The wisdom of generations before ours says that “a rising tide lifts all boats,” to which modern clinical research veterans might add, “building a sense of community among scattered clinical trial sites can help to keep all of the stakeholders in medical research afloat in trying times.”
Addressing a framework for assessing the overall robustness at sites in terms of compliance, business, financial, regulatory, and clinical dimensions is the goal of an ACRP 2025 preconference half-day workshop being offered in New Orleans next April, “Vital Signs: Evaluating the Health of Your Clinical Research Program.” The presenters are Cynthia Dunn, RN, BSN, MSN, CCRA, CCRP, CHRC, CPC, a Clinical Research Consultant with Crescent City Research Consulting LLC; Wendy Portier, MSN, RN, CHRC, CHC, CPC, Managing Director of Portier & Associates, LLC; and Kelly Willenberg, DBA, RN, CCRP, CHC, CHRC, CEO of Kelly Willenberg, LLC.
“This workshop will help attendees to identify gaps, inefficiencies, and areas for improvement in their programs,” says Portier. “Participants will complete a research program scorecard covering essential topics, leading to an overall health score on their individual research programs and follow-up action plans based on metrics.”
Although mainly aimed at the study site side of the enterprise, attendees can benefit even if they are from sponsors or contract research organizations, “by hearing the challenges that sites have from an operational perspective—looking at all of these key areas and what they need to be concerned about in terms of best practices—especially where compliance is concerned,” Portier adds. “I think just meeting people from other organizations that have the same issue or problem or gap means a whole lot in this space.”

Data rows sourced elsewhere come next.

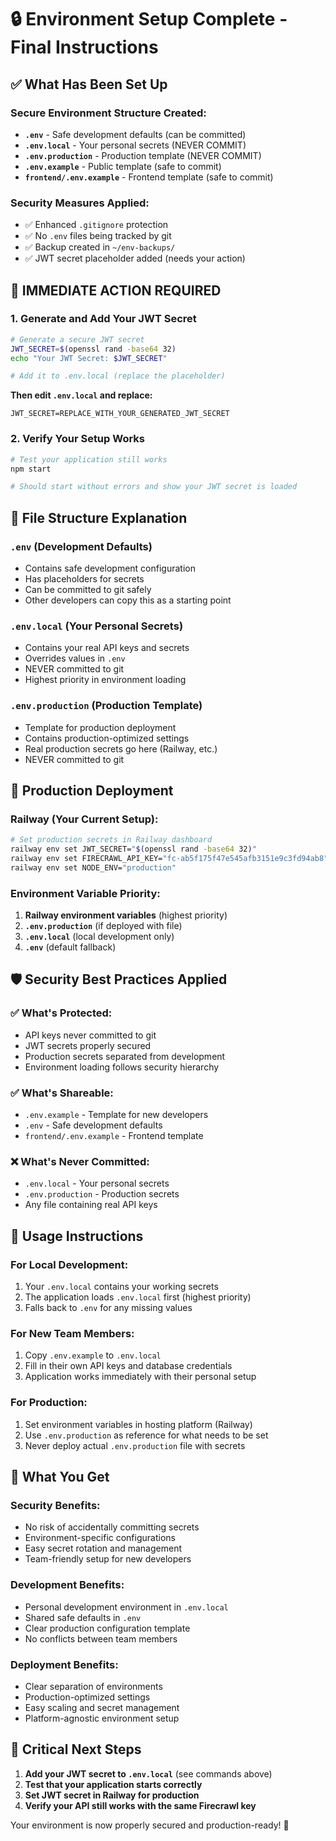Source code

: # 🔒 Environment Setup Complete - Final Instructions

## ✅ **What Has Been Set Up**

### **Secure Environment Structure Created:**
- **`.env`** - Safe development defaults (can be committed)
- **`.env.local`** - Your personal secrets (NEVER COMMIT)
- **`.env.production`** - Production template (NEVER COMMIT)
- **`.env.example`** - Public template (safe to commit)
- **`frontend/.env.example`** - Frontend template (safe to commit)

### **Security Measures Applied:**
- ✅ Enhanced `.gitignore` protection
- ✅ No `.env` files being tracked by git
- ✅ Backup created in `~/env-backups/`
- ✅ JWT secret placeholder added (needs your action)

## 🚨 **IMMEDIATE ACTION REQUIRED**

### **1. Generate and Add Your JWT Secret**
```bash
# Generate a secure JWT secret
JWT_SECRET=$(openssl rand -base64 32)
echo "Your JWT Secret: $JWT_SECRET"

# Add it to .env.local (replace the placeholder)
```

**Then edit `.env.local` and replace:**
```
JWT_SECRET=REPLACE_WITH_YOUR_GENERATED_JWT_SECRET
```

### **2. Verify Your Setup Works**
```bash
# Test your application still works
npm start

# Should start without errors and show your JWT secret is loaded
```

## 📁 **File Structure Explanation**

### **`.env` (Development Defaults)**
- Contains safe development configuration
- Has placeholders for secrets
- Can be committed to git safely
- Other developers can copy this as a starting point

### **`.env.local` (Your Personal Secrets)**
- Contains your real API keys and secrets
- Overrides values in `.env`
- NEVER committed to git
- Highest priority in environment loading

### **`.env.production` (Production Template)**
- Template for production deployment
- Contains production-optimized settings
- Real production secrets go here (Railway, etc.)
- NEVER committed to git

## 🚀 **Production Deployment**

### **Railway (Your Current Setup):**
```bash
# Set production secrets in Railway dashboard
railway env set JWT_SECRET="$(openssl rand -base64 32)"
railway env set FIRECRAWL_API_KEY="fc-ab5f175f47e545afb3151e9c3fd94ab8"
railway env set NODE_ENV="production"
```

### **Environment Variable Priority:**
1. **Railway environment variables** (highest priority)
2. **`.env.production`** (if deployed with file)
3. **`.env.local`** (local development only)
4. **`.env`** (default fallback)

## 🛡️ **Security Best Practices Applied**

### **✅ What's Protected:**
- API keys never committed to git
- JWT secrets properly secured
- Production secrets separated from development
- Environment loading follows security hierarchy

### **✅ What's Shareable:**
- `.env.example` - Template for new developers
- `.env` - Safe development defaults
- `frontend/.env.example` - Frontend template

### **❌ What's Never Committed:**
- `.env.local` - Your personal secrets
- `.env.production` - Production secrets
- Any file containing real API keys

## 🔧 **Usage Instructions**

### **For Local Development:**
1. Your `.env.local` contains your working secrets
2. The application loads `.env.local` first (highest priority)
3. Falls back to `.env` for any missing values

### **For New Team Members:**
1. Copy `.env.example` to `.env.local`
2. Fill in their own API keys and database credentials
3. Application works immediately with their personal setup

### **For Production:**
1. Set environment variables in hosting platform (Railway)
2. Use `.env.production` as reference for what needs to be set
3. Never deploy actual `.env.production` file with secrets

## 🎯 **What You Get**

### **Security Benefits:**
- No risk of accidentally committing secrets
- Environment-specific configurations
- Easy secret rotation and management
- Team-friendly setup for new developers

### **Development Benefits:**
- Personal development environment in `.env.local`
- Shared safe defaults in `.env`
- Clear production configuration template
- No conflicts between team members

### **Deployment Benefits:**
- Clear separation of environments
- Production-optimized settings
- Easy scaling and secret management
- Platform-agnostic environment setup

## 🚨 **Critical Next Steps**

1. **Add your JWT secret to `.env.local`** (see commands above)
2. **Test that your application starts correctly**
3. **Set JWT secret in Railway for production**
4. **Verify your API still works with the same Firecrawl key**

Your environment is now properly secured and production-ready! 🎉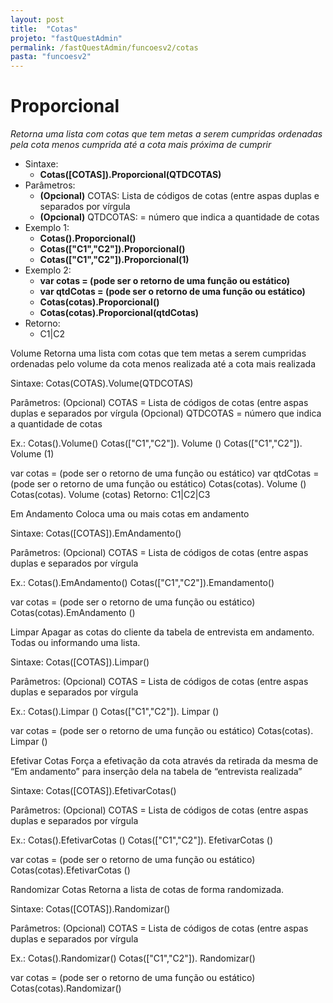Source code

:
 ```yaml
---
layout: post
title:  "Cotas"
projeto: "fastQuestAdmin"
permalink: /fastQuestAdmin/funcoesv2/cotas
pasta: "funcoesv2"
---
```


# Proporcional
*Retorna uma lista com cotas que tem metas a serem cumpridas ordenadas pela cota menos cumprida até a cota mais próxima de cumprir*

- Sintaxe: 
  - **Cotas([COTAS]).Proporcional(QTDCOTAS)**
- Parâmetros:
  - **(Opcional)** COTAS: Lista de códigos de cotas (entre aspas duplas e separados por vírgula
  - **(Opcional)** QTDCOTAS: = número que indica a quantidade de cotas
- Exemplo 1: 
  - **Cotas().Proporcional()**
  - **Cotas(["C1","C2"]).Proporcional()**
  - **Cotas(["C1","C2"]).Proporcional(1)**
- Exemplo 2:
  - **var cotas = (pode ser o retorno de uma função ou estático)**
  - **var qtdCotas = (pode ser o retorno de uma função ou estático)**
  - **Cotas(cotas).Proporcional()**
  - **Cotas(cotas).Proporcional(qtdCotas)**
- Retorno:
  - C1|C2

Volume
Retorna uma lista com cotas que tem metas a serem cumpridas ordenadas pelo volume da cota menos realizada até a cota mais realizada 

Sintaxe:
Cotas(COTAS).Volume(QTDCOTAS)

Parâmetros:
(Opcional) COTAS = Lista de códigos de cotas (entre aspas duplas e separados por vírgula
(Opcional) QTDCOTAS = número que indica a quantidade de cotas

Ex.: 
Cotas().Volume()
Cotas(["C1","C2"]). Volume ()
Cotas(["C1","C2"]). Volume (1)

var cotas = (pode ser o retorno de uma função ou estático)
var qtdCotas = (pode ser o retorno de uma função ou estático)
Cotas(cotas). Volume ()
Cotas(cotas). Volume (cotas)
Retorno:
C1|C2|C3

Em Andamento
Coloca uma ou mais cotas em andamento

Sintaxe:
Cotas([COTAS]).EmAndamento()

Parâmetros:
(Opcional) COTAS = Lista de códigos de cotas (entre aspas duplas e separados por vírgula

Ex.:
Cotas().EmAndamento()
Cotas(["C1","C2"]).Emandamento()

var cotas = (pode ser o retorno de uma função ou estático)
Cotas(cotas).EmAndamento ()


Limpar
Apagar as cotas do cliente da tabela de entrevista em andamento. Todas ou informando uma lista.

Sintaxe:
Cotas([COTAS]).Limpar()

Parâmetros:
(Opcional) COTAS = Lista de códigos de cotas (entre aspas duplas e separados por vírgula

Ex.:
Cotas().Limpar ()
Cotas(["C1","C2"]). Limpar ()

var cotas = (pode ser o retorno de uma função ou estático)
Cotas(cotas). Limpar ()


Efetivar Cotas
Força a efetivação da cota através da retirada da mesma de “Em andamento” para inserção dela na tabela de “entrevista realizada”

Sintaxe:
Cotas([COTAS]).EfetivarCotas()

Parâmetros:
(Opcional) COTAS = Lista de códigos de cotas (entre aspas duplas e separados por vírgula

Ex.:
Cotas().EfetivarCotas ()
Cotas(["C1","C2"]). EfetivarCotas ()

var cotas = (pode ser o retorno de uma função ou estático)
Cotas(cotas).EfetivarCotas ()


Randomizar Cotas
Retorna a lista de cotas de forma randomizada.

Sintaxe:
Cotas([COTAS]).Randomizar()

Parâmetros:
(Opcional) COTAS = Lista de códigos de cotas (entre aspas duplas e separados por vírgula

Ex.:
Cotas().Randomizar()
Cotas(["C1","C2"]). Randomizar()

var cotas = (pode ser o retorno de uma função ou estático)
Cotas(cotas).Randomizar()
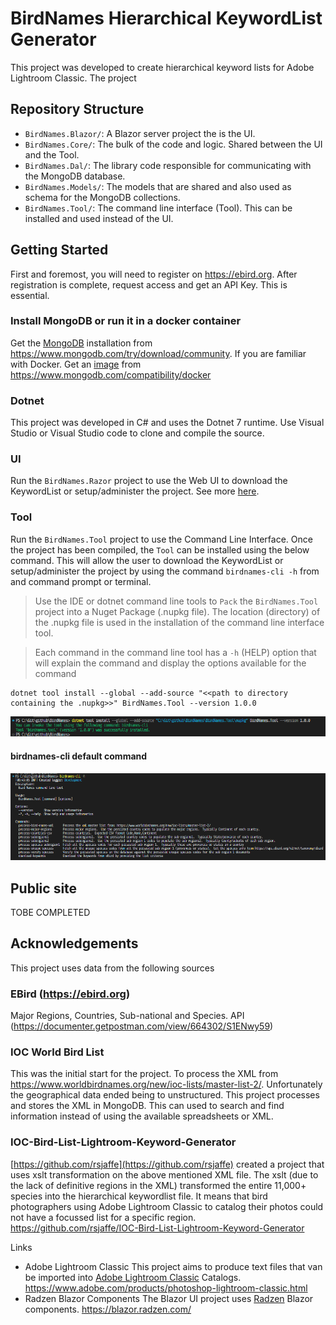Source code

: # BirdNames Hierarchical KeywordList Generator
This project was developed to create hierarchical keyword lists for Adobe Lightroom Classic.  The project 

## Repository Structure

- `BirdNames.Blazor/`: A Blazor server project the is the UI.
- `BirdNames.Core/`: The bulk of the code and logic.  Shared between the UI and the Tool.
- `BirdNames.Dal/`: The library code responsible for communicating with the MongoDB database.
- `BirdNames.Models/`: The models that are shared and also used as schema for the MongoDB collections.
- `BirdNames.Tool/`: The command line interface (Tool).  This can be installed and used instead of the UI.

## Getting Started
First and foremost, you will need to register on https://ebird.org.  After registration is complete, request access and get an API Key.  This is essential.

### Install MongoDB or run it in a docker container
Get the [MongoDB](https://www.mongodb.com/try/download/community) installation from https://www.mongodb.com/try/download/community.  If you are familiar with Docker.  Get an [image](https://www.mongodb.com/compatibility/docker) from https://www.mongodb.com/compatibility/docker

### Dotnet
This project was developed in C# and uses the Dotnet 7 runtime.  Use Visual Studio or Visual Studio code to clone and compile the source.

### UI
Run the `BirdNames.Razor` project to use the Web UI to download the KeywordList or setup/administer the project.
See more [here](UI.md).

### Tool
Run the `BirdNames.Tool` project to use the Command Line Interface.  Once the project has been compiled, the `Tool` can be installed using the below command.  This will allow the user to download the KeywordList or setup/administer the project by using the command `birdnames-cli -h` from and command prompt or terminal.

>Use the IDE or dotnet command line tools to `Pack` the `BirdNames.Tool` project into a Nuget Package (.nupkg file).  The location (directory) of the .nupkg file is used in the installation of the command line interface tool.

>Each command in the command line tool has a `-h` (HELP) option that will explain the command and display the options available for the command

```
dotnet tool install --global --add-source "<<path to directory containing the .nupkg>>" BirdNames.Tool --version 1.0.0
```
![Statistics](Screenshots/Cli-Install.png)

#### birdnames-cli default command
![Statistics](Screenshots/Cli-Home.png)




## Public site
TOBE COMPLETED


## Acknowledgements
This project uses data from the following sources

### EBird (https://ebird.org)
Major Regions, Countries, Sub-national and Species. API (https://documenter.getpostman.com/view/664302/S1ENwy59)

### IOC World Bird List
This was the initial start for the project.  To process the XML from https://www.worldbirdnames.org/new/ioc-lists/master-list-2/.  Unfortunately the geographical data ended being to unstructured.  This project processes and stores the XML in MongoDB.  This can used to search and find information instead of using the available spreadsheets or XML.

### IOC-Bird-List-Lightroom-Keyword-Generator
[https://github.com/rsjaffe](https://github.com/rsjaffe) created a project that uses xslt transformation on the above mentioned XML file.  The xslt (due to the lack of definitive regions in the XML) transformed the entire 11,000+ species into the hierarchical keywordlist file.  It means that bird photographers using Adobe Lightroom Classic to catalog their photos could not have a focussed list for a specific region. https://github.com/rsjaffe/IOC-Bird-List-Lightroom-Keyword-Generator


Links
- Adobe Lightroom Classic
This project aims to produce text files that van be imported into [Adobe Lightroom Classic](https://www.adobe.com/products/photoshop-lightroom-classic.html) Catalogs. https://www.adobe.com/products/photoshop-lightroom-classic.html
- Radzen Blazor Components
The Blazor UI project uses [Radzen](https://blazor.radzen.com/) Blazor components. https://blazor.radzen.com/
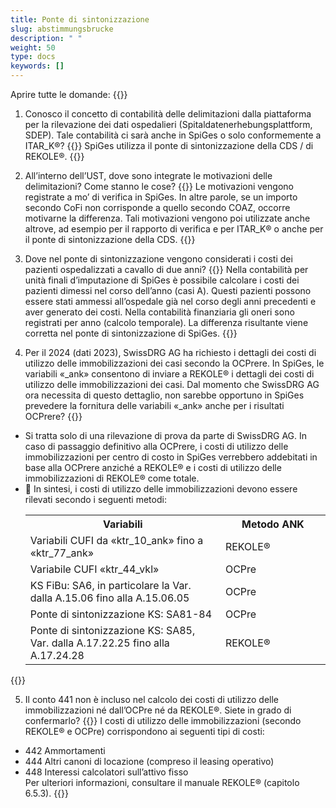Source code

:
 ```yaml
---
title: Ponte di sintonizzazione  
slug: abstimmungsbrucke
description: " "
weight: 50
type: docs
keywords: []
---
```


Aprire tutte le domande: {{<collapsibleGroupCommand groupId="abstimmungsbrucke">}}

1. Conosco il concetto di contabilità delle delimitazioni dalla piattaforma per la rilevazione dei dati ospedalieri (Spitaldatenerhebungsplattform, SDEP). Tale contabilità ci sarà anche in SpiGes o solo conformemente a ITAR_K®?
{{<collapsibleBlock groupId="abstimmungsbrucke">}}
SpiGes utilizza il ponte di sintonizzazione della CDS / di REKOLE®.
{{</collapsibleBlock>}}

2. All’interno dell’UST, dove sono integrate le motivazioni delle delimitazioni? Come stanno le cose?
{{<collapsibleBlock groupId="abstimmungsbrucke">}}
Le motivazioni vengono registrate a mo’ di verifica in SpiGes. In altre parole, se un importo secondo CoFi non corrisponde a quello secondo COAZ, occorre motivarne la differenza. Tali motivazioni vengono poi utilizzate anche altrove, ad esempio per il rapporto di verifica e per ITAR_K® o anche per il ponte di sintonizzazione della CDS.
{{</collapsibleBlock>}}

3. Dove nel ponte di sintonizzazione vengono considerati i costi dei pazienti ospedalizzati a cavallo di due anni?
{{<collapsibleBlock groupId="abstimmungsbrucke">}}
Nella contabilità per unità finali d’imputazione di SpiGes è possibile calcolare i costi dei pazienti dimessi nel corso dell’anno (casi A). Questi pazienti possono essere stati ammessi all’ospedale già nel corso degli anni precedenti e aver generato dei costi. Nella contabilità finanziaria gli oneri sono registrati per anno (calcolo temporale). La differenza risultante viene corretta nel ponte di sintonizzazione di SpiGes.
{{</collapsibleBlock>}}

4. Per il 2024 (dati 2023), SwissDRG AG ha richiesto i dettagli dei costi di utilizzo delle immobilizzazioni dei casi secondo la OCPrere. In SpiGes, le variabili «_ank» consentono di inviare a REKOLE® i dettagli dei costi di utilizzo delle immobilizzazioni dei casi. Dal momento che SwissDRG AG ora necessita di questo dettaglio, non sarebbe opportuno in SpiGes prevedere la fornitura delle variabili «_ank» anche per i risultati OCPrere? 
{{<collapsibleBlock groupId="abstimmungsbrucke">}}
<ul>
<li> Si tratta solo di una rilevazione di prova da parte di SwissDRG AG. In caso di passaggio definitivo alla OCPrere, i costi di utilizzo delle immobilizzazioni per centro di costo in SpiGes verrebbero addebitati in base alla OCPrere anziché a REKOLE® e i costi di utilizzo delle immobilizzazioni di REKOLE® come totale. </li>

<li> 	In sintesi, i costi di utilizzo delle immobilizzazioni devono essere rilevati secondo i seguenti metodi:
<table class="w-100">
  <tr>
    <th style="width:65%"> Variabili </div></th>
    <th> Metodo ANK </th>
  </tr>
  <tr>
    <td> Variabili CUFI da «ktr_10_ank» fino a «ktr_77_ank» </td>
    <td> REKOLE® </td>
  </tr>
  <tr>
    <td> Variabile CUFI «ktr_44_vkl» </td>
    <td> OCPre </td>
  </tr>
  <tr>
    <td> KS FiBu: SA6, in particolare la Var. dalla A.15.06 fino alla A.15.06.05
 </td>
    <td> OCPre </td>
  </tr>
  <tr>
    <td> Ponte di sintonizzazione KS: SA81-84
 </td>
    <td> OCPre </td>
  </tr>
  <tr>
    <td> Ponte di sintonizzazione KS: SA85, Var. dalla A.17.22.25 fino alla A.17.24.28
 </td>
    <td> REKOLE® </td>
  </tr>
</table>
</li>
</ul>
{{</collapsibleBlock>}}

5. Il conto 441 non è incluso nel calcolo dei costi di utilizzo delle immobilizzazioni né dall’OCPre né da REKOLE®. Siete in grado di confermarlo?
{{<collapsibleBlock groupId="abstimmungsbrucke">}}
I costi di utilizzo delle immobilizzazioni (secondo REKOLE® e OCPre) corrispondono ai seguenti tipi di costi: <br />
- 442 Ammortamenti <br />
- 444 Altri canoni di locazione (compreso il leasing operativo) <br />
- 448 Interessi calcolatori sull’attivo fisso <br />
Per ulteriori informazioni, consultare il manuale REKOLE® (capitolo 6.5.3).
{{</collapsibleBlock>}}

Even the research staff at experienced sites may not be aware of certain metrics they should be measuring and reporting on in order to operationalize improvements, the presenters say. Partly to blame is the modern workplace culture generated by so much remote and hybrid activities where once people saw their colleagues more often face-to-face.
“I think there are good and bad aspects to all of the remote possibilities out there,” Dunn points out. Also, “you may have a 15-year-old site with staff who have only ever worked in clinical trials at that site, so they just don’t know anything else but what they do there, or that there may be better ways to do things. I think that if people had support and they realized that they needed those connections, they could gain from them, and see that none of us are alone in this fight. A culture of connectedness is a culture that we need.”
Workshop—Vital Signs: Evaluating the Health of Your Clinical Research Program
Join Cynthia, Wendy, and Kelly at ACRP 2025 [April 24-27; New Orleans, La.], where they will provide a framework to assess the overall “health” of your clinical research program. View complete schedule.
In such a complex environment, and with the departures of more and more long-time research professionals causing high rates of turnover, many newcomers to the field are not necessarily as savvy about key issues as would be ideal, Willenberg adds, especially regarding healthcare innovation being driven by artificial intelligence and other transformations in research practices.
“If they are in a role now where they are just having things dumped on them because there’s people leaving the site or there’s turnover, it can be a very big issue for patient safety,” she says. “We have to learn not to just barrel down the track, letting the pressure to enroll patients and get studies done cloud our judgement, because that’s not safe for anyone.”